▶ What is expected
Where the string "Resource" appears in a line of the material below, copy that line.
++++ Data under study
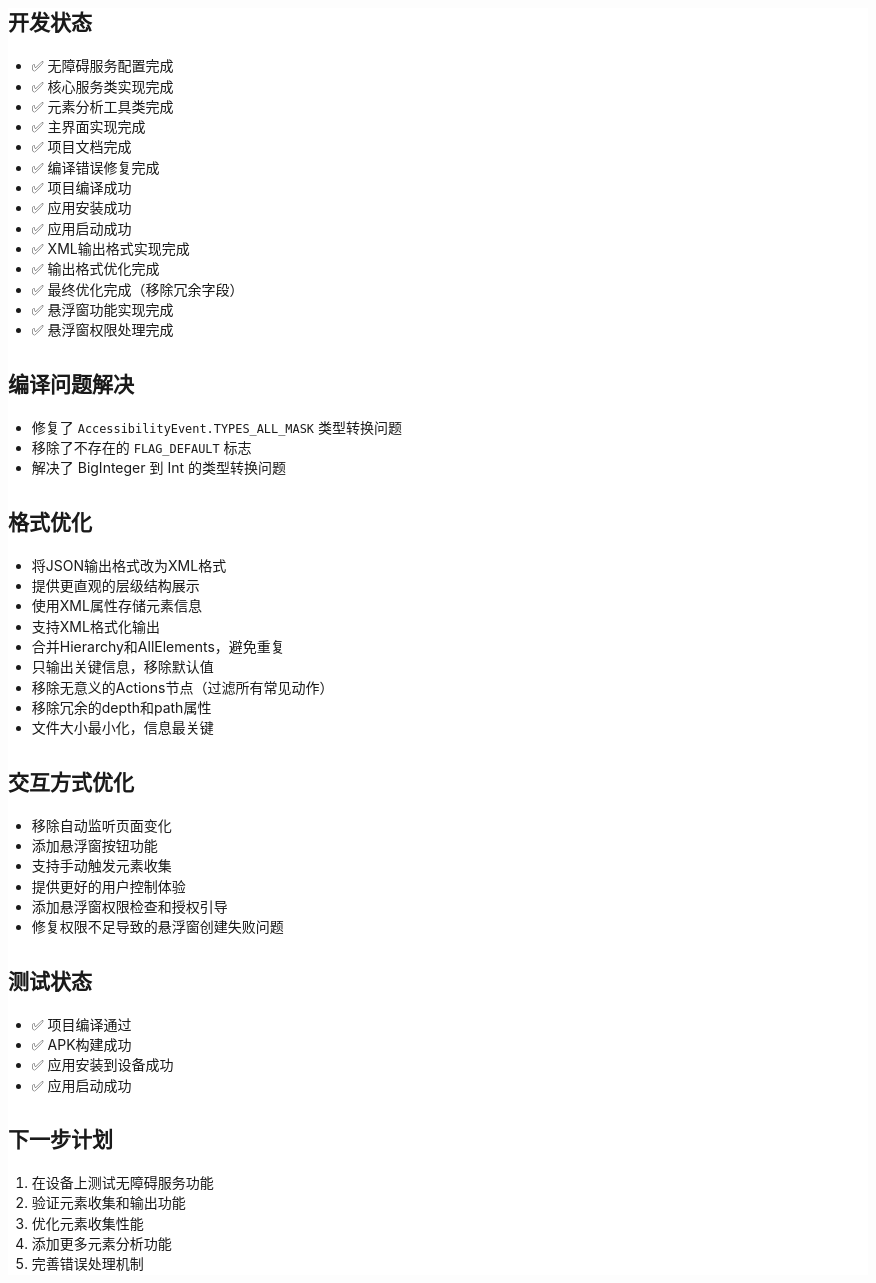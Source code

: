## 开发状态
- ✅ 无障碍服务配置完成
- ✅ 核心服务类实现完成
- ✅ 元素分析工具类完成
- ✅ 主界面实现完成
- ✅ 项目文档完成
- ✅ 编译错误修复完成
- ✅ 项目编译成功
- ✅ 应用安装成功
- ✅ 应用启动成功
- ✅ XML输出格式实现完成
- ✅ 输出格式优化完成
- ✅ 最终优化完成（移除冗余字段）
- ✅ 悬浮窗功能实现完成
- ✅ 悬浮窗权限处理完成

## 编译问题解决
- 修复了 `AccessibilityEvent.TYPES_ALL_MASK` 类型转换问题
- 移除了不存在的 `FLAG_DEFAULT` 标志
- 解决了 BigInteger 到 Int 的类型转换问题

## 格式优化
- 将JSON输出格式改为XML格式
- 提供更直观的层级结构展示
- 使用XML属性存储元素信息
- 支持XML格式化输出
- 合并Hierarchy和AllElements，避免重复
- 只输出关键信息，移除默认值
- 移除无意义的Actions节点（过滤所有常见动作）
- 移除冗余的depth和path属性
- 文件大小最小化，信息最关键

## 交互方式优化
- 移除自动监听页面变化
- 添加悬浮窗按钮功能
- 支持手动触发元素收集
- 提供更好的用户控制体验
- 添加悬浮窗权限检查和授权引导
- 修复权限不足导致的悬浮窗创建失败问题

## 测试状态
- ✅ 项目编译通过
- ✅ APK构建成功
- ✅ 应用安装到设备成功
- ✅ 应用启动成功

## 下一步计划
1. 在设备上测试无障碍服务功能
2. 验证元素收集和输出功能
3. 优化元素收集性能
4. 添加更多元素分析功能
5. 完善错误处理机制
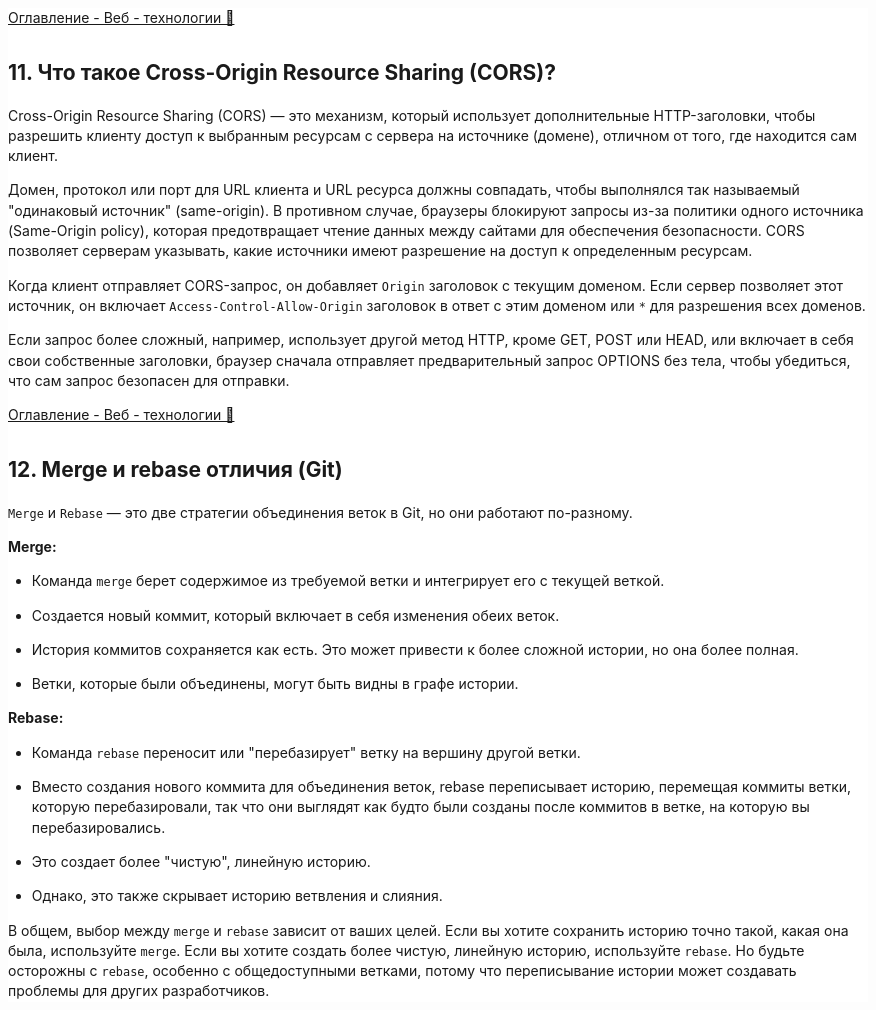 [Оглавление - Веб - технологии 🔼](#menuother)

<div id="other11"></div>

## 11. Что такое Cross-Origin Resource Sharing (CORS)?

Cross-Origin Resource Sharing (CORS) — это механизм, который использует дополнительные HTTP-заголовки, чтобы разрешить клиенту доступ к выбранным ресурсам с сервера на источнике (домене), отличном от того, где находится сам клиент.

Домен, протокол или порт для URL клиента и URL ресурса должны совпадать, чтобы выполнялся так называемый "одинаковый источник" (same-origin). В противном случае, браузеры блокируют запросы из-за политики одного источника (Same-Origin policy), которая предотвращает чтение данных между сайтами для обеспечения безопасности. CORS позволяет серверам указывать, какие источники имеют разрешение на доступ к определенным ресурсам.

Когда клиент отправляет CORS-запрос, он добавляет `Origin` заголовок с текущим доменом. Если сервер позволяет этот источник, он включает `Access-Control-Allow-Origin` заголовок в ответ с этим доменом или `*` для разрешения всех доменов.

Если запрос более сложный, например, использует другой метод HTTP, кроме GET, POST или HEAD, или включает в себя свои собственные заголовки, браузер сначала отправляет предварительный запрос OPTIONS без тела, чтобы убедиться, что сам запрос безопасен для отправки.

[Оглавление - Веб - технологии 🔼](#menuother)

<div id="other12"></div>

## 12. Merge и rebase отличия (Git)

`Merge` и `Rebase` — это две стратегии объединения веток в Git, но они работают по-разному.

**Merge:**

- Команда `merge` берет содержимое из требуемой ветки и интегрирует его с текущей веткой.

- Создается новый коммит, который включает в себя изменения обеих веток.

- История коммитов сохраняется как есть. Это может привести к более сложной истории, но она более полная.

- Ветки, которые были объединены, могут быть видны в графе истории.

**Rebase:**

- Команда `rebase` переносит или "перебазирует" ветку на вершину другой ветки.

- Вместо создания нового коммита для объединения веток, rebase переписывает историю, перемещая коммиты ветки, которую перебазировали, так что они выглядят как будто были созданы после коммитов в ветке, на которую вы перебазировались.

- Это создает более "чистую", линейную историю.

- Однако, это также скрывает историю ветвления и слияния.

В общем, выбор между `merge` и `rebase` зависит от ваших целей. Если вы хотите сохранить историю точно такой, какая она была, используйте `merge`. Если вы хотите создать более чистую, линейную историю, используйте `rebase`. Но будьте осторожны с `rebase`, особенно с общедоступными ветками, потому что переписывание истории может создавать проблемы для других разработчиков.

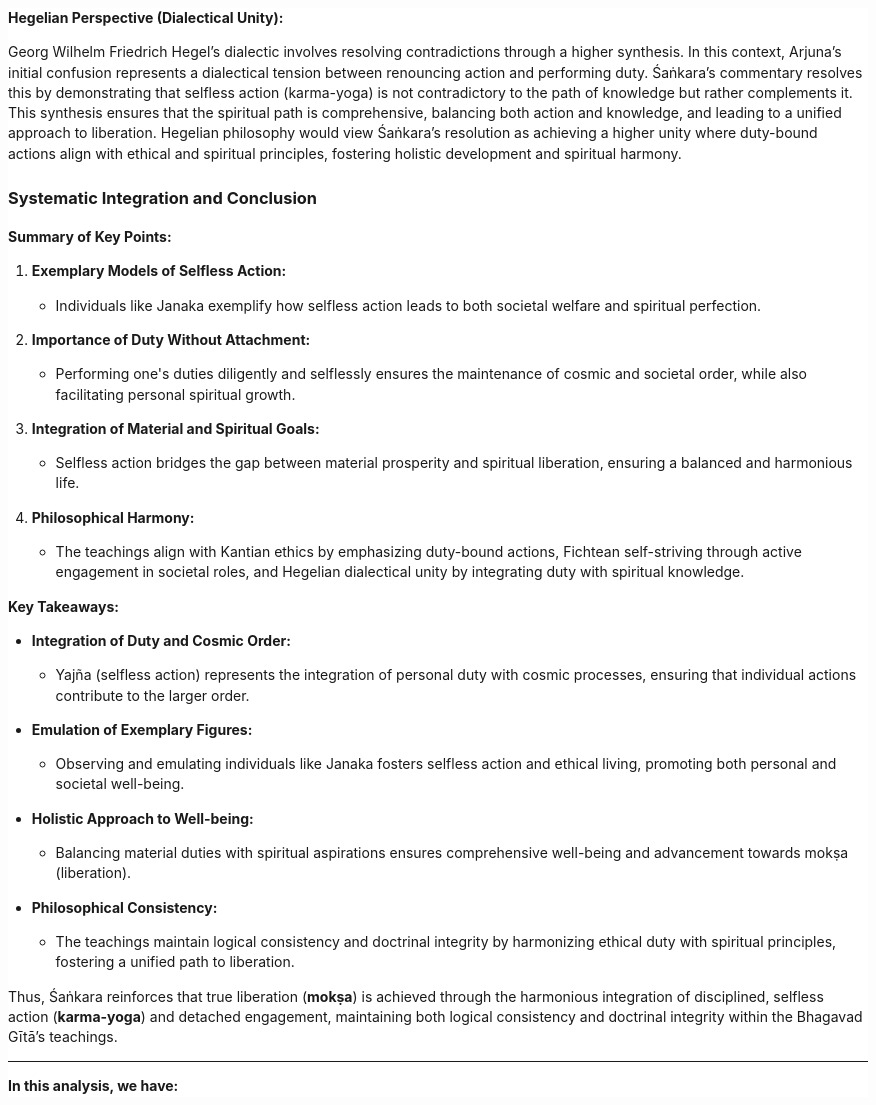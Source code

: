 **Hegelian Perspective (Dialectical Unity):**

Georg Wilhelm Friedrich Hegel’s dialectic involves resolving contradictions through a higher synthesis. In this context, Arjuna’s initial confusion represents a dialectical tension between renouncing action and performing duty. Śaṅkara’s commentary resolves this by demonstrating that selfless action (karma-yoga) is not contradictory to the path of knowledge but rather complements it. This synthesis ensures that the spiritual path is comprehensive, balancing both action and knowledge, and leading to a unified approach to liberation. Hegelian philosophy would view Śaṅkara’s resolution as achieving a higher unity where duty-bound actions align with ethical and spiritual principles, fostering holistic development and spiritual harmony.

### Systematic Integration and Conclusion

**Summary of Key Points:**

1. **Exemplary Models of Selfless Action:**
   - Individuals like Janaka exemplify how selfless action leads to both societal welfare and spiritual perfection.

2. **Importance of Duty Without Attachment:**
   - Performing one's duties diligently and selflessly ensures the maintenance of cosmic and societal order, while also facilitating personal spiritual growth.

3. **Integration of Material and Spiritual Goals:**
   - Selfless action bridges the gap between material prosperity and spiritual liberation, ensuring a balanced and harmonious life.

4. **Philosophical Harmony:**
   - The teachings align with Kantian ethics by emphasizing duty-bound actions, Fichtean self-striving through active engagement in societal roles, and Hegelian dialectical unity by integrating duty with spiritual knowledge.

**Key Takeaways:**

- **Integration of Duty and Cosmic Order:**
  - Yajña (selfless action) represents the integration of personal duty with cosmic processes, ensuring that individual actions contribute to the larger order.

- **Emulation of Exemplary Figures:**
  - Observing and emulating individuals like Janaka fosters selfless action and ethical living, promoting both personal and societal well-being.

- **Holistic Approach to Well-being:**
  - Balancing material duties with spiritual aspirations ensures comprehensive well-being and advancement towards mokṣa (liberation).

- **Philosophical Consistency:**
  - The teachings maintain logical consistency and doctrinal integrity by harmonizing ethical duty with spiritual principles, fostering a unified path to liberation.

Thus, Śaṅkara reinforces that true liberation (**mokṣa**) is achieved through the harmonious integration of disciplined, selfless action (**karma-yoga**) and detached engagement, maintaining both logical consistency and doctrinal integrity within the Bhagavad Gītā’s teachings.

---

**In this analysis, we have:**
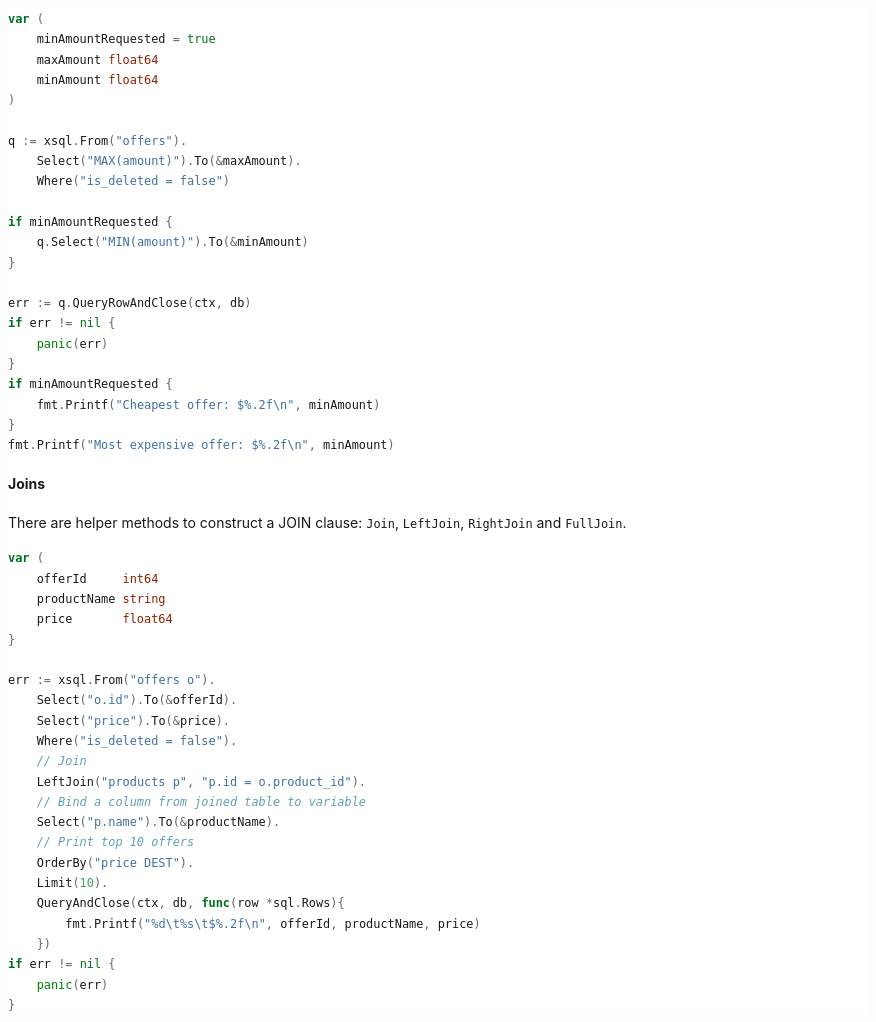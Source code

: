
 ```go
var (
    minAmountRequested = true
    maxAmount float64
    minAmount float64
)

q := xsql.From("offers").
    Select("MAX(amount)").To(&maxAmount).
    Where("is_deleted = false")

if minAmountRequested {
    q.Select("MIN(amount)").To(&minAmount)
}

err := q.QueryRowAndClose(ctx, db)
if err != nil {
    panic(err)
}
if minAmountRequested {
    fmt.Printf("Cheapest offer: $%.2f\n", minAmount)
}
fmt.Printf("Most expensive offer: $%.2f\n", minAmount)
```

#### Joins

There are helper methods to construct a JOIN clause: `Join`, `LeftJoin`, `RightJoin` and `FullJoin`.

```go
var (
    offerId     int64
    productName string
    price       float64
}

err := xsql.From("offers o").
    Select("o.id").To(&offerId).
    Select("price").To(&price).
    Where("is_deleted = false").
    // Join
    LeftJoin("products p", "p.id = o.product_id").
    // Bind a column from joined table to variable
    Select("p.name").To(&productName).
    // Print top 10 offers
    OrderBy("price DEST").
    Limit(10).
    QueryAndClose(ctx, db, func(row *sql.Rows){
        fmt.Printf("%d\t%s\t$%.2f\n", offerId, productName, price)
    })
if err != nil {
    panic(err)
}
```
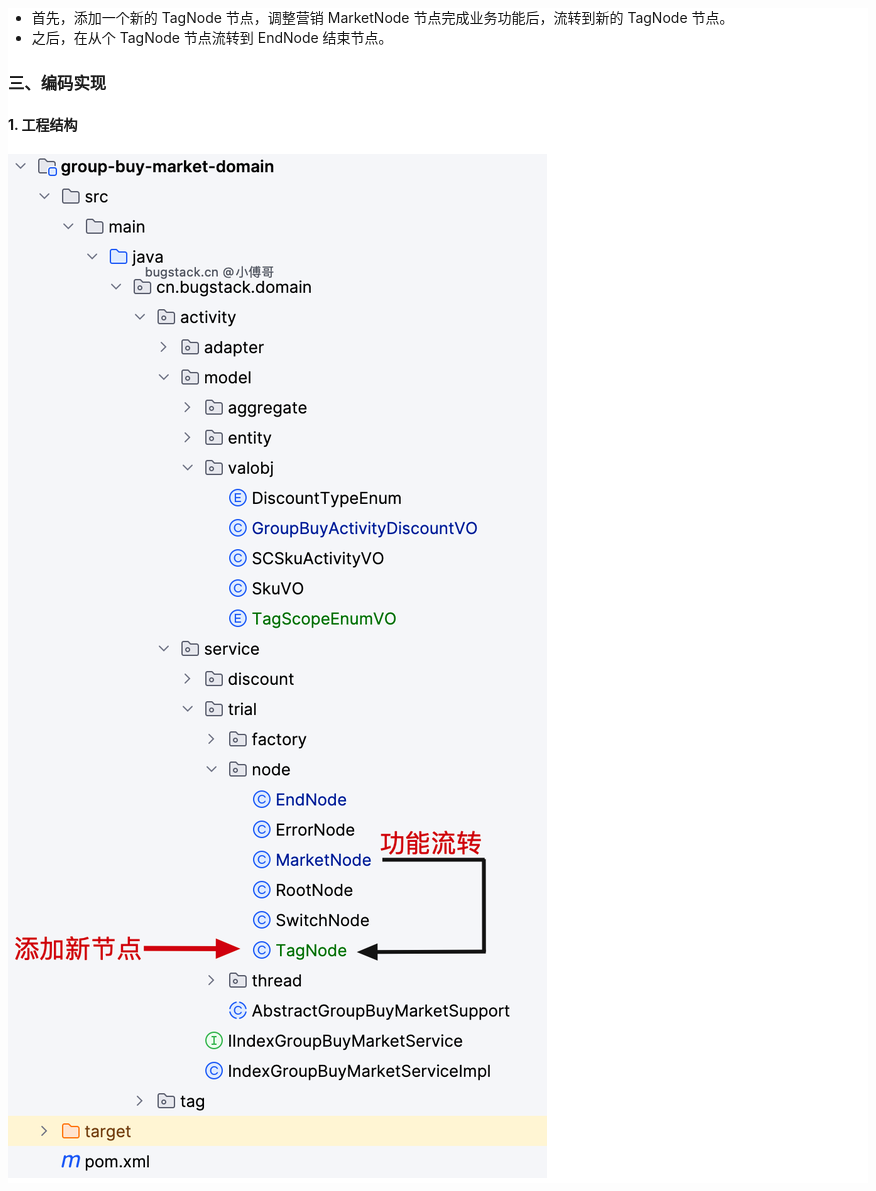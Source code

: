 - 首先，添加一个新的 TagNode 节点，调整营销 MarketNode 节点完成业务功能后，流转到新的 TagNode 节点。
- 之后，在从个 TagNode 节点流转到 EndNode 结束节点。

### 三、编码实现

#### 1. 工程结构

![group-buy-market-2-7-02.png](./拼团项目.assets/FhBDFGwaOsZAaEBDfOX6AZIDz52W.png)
++++++++
▶ Result of this exercise
## 11. Что такое Cross-Origin Resource Sharing (CORS)?
Cross-Origin Resource Sharing (CORS) — это механизм, который использует дополнительные HTTP-заголовки, чтобы разрешить клиенту доступ к выбранным ресурсам с сервера на источнике (домене), отличном от того, где находится сам клиент.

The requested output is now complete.